§ **THE PROBLEM**: Whenever a line in the entries below contains the string "diag", copy that line.

(Stored records)
════════
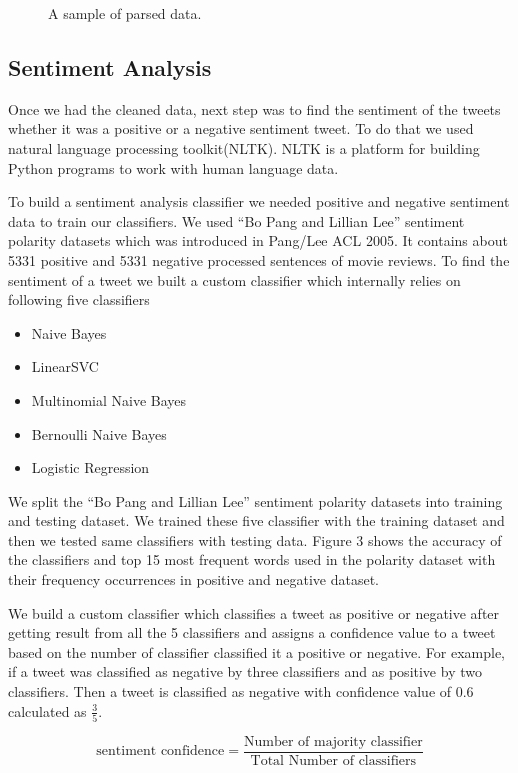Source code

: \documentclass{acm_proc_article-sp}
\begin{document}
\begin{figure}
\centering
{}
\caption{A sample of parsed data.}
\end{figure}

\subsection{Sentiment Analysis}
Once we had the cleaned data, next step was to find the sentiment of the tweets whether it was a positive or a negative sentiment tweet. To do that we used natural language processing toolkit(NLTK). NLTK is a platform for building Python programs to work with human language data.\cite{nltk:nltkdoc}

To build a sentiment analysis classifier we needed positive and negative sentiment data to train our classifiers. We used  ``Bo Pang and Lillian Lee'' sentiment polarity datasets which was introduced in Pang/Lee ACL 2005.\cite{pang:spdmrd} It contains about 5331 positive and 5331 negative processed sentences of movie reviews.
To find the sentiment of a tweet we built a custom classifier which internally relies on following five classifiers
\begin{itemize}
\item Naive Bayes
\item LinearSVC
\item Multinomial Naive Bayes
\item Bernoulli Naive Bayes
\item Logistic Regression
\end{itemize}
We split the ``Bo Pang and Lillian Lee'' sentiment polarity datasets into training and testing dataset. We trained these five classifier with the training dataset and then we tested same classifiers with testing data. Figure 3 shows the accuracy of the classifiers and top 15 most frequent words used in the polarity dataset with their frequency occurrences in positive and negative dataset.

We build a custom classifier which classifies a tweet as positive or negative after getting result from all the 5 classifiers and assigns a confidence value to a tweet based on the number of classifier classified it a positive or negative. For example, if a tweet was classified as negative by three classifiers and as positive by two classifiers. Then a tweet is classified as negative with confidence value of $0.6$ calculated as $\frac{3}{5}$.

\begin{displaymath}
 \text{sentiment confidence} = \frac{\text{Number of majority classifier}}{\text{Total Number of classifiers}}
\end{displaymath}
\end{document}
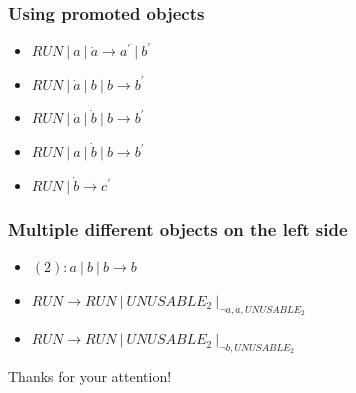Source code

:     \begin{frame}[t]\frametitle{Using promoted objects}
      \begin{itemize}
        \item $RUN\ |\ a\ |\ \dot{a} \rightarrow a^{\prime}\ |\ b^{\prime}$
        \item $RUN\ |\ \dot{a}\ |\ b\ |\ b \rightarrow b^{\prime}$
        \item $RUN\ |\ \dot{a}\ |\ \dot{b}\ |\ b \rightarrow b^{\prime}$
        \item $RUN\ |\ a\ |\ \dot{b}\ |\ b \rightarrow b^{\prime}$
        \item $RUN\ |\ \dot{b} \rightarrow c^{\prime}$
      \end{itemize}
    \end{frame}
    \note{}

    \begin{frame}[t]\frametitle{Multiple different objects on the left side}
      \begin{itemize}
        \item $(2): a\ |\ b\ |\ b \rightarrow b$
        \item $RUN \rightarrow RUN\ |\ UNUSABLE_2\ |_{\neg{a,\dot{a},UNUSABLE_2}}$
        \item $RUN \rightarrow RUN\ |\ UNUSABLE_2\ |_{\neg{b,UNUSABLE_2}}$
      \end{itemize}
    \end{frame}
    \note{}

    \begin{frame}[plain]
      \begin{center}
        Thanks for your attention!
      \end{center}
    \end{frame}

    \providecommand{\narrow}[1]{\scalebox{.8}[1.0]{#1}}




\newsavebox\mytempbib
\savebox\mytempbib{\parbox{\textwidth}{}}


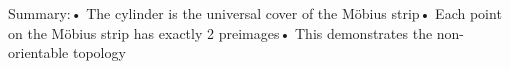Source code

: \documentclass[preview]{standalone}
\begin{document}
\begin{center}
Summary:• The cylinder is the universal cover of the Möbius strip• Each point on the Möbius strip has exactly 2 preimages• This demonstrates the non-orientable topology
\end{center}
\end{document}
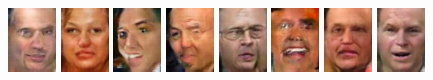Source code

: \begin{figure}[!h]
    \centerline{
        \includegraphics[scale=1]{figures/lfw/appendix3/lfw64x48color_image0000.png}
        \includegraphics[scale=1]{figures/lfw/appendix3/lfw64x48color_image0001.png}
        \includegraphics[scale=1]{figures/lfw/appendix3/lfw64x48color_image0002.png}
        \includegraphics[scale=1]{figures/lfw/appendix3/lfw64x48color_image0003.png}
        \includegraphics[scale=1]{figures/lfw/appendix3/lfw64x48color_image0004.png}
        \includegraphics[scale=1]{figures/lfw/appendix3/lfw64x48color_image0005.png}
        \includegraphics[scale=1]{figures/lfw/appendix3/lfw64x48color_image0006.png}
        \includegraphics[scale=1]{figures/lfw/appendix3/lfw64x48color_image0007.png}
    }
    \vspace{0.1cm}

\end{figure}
════════
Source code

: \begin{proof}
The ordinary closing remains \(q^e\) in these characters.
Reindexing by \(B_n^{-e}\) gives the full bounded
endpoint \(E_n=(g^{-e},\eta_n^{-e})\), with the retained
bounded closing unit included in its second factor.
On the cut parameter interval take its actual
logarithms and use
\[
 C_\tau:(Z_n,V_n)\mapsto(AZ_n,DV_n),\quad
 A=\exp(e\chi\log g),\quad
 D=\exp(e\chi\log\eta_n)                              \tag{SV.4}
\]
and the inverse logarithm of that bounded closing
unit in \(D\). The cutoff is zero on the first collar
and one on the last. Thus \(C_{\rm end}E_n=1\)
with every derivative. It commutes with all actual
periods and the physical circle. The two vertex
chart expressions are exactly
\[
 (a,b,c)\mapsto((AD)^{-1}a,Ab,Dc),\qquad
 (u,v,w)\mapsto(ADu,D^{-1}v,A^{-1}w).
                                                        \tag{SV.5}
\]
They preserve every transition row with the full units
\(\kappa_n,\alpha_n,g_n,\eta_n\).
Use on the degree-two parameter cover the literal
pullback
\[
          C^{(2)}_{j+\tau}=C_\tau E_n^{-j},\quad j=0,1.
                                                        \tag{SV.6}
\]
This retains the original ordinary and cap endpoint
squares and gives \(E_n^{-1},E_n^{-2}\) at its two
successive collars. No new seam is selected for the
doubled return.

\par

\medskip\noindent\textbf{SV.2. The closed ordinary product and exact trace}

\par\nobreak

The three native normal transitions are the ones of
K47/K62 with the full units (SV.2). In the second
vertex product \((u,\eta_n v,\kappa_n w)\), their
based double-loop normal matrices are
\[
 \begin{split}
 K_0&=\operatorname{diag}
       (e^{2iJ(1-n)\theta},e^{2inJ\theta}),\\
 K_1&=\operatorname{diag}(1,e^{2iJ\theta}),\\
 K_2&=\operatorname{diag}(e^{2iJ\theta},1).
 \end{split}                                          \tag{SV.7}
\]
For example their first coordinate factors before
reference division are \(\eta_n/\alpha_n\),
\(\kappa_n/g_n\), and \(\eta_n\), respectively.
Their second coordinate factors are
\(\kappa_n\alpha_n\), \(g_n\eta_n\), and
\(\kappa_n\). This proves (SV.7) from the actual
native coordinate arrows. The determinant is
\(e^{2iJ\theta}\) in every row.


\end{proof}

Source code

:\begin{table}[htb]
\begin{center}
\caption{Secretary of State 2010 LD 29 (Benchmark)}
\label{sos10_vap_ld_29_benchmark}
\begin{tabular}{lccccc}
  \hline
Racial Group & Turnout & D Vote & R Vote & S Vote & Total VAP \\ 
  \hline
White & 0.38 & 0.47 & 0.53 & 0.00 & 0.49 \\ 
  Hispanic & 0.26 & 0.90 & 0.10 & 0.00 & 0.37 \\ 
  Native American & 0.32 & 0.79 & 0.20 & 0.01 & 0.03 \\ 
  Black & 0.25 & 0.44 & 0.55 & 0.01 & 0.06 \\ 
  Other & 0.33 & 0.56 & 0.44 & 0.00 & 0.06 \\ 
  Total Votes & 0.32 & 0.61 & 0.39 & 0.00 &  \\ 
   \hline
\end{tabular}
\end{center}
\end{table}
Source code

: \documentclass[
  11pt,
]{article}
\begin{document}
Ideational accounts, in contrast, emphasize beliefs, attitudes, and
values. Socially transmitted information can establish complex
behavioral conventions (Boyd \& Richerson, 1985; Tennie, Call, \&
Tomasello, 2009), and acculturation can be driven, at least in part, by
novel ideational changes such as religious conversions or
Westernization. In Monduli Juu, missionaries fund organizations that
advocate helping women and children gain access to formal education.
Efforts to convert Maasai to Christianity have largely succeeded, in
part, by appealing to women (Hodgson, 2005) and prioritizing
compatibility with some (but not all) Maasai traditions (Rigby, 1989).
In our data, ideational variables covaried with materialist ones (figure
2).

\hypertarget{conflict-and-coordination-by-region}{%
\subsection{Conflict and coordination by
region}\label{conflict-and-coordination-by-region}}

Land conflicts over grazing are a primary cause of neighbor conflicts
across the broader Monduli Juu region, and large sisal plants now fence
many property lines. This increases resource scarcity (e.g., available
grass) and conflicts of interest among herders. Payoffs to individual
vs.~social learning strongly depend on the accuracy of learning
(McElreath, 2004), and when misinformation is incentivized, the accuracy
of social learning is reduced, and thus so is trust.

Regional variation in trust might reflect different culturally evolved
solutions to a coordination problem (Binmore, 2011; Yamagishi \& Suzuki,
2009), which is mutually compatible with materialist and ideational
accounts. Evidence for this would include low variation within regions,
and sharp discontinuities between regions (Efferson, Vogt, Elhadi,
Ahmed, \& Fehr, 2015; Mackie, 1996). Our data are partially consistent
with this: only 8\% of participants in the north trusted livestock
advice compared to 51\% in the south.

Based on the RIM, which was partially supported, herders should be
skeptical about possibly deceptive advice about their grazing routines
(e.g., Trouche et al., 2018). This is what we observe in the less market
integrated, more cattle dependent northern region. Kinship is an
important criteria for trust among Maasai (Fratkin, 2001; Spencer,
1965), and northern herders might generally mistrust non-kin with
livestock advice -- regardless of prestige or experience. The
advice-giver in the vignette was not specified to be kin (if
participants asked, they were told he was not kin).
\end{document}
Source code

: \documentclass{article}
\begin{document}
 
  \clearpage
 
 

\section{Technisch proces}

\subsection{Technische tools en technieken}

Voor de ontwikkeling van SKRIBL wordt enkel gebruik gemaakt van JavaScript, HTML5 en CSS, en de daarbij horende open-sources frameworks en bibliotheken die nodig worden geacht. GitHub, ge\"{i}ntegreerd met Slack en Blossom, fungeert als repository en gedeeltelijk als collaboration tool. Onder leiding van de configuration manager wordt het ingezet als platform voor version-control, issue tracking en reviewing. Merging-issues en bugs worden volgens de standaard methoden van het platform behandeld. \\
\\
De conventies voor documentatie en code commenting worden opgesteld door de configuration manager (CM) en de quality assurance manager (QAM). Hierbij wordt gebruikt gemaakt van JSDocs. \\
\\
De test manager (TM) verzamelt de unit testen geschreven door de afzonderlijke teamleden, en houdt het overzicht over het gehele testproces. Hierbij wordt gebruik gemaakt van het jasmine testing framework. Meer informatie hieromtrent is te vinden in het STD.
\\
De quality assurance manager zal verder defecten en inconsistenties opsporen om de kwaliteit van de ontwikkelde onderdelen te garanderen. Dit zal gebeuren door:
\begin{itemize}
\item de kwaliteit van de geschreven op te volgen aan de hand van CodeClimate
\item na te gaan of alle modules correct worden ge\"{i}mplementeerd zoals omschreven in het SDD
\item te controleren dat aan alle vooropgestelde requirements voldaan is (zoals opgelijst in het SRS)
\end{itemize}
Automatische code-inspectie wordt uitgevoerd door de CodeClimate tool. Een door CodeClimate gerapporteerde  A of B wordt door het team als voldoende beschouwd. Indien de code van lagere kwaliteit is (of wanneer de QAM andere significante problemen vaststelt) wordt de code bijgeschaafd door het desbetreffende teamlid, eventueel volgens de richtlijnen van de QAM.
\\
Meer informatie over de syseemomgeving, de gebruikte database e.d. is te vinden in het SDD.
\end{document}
════════
§ **THE ANSWER**:
 K_0&=\operatorname{diag}
 K_1&=\operatorname{diag}(1,e^{2iJ\theta}),\\
 K_2&=\operatorname{diag}(e^{2iJ\theta},1).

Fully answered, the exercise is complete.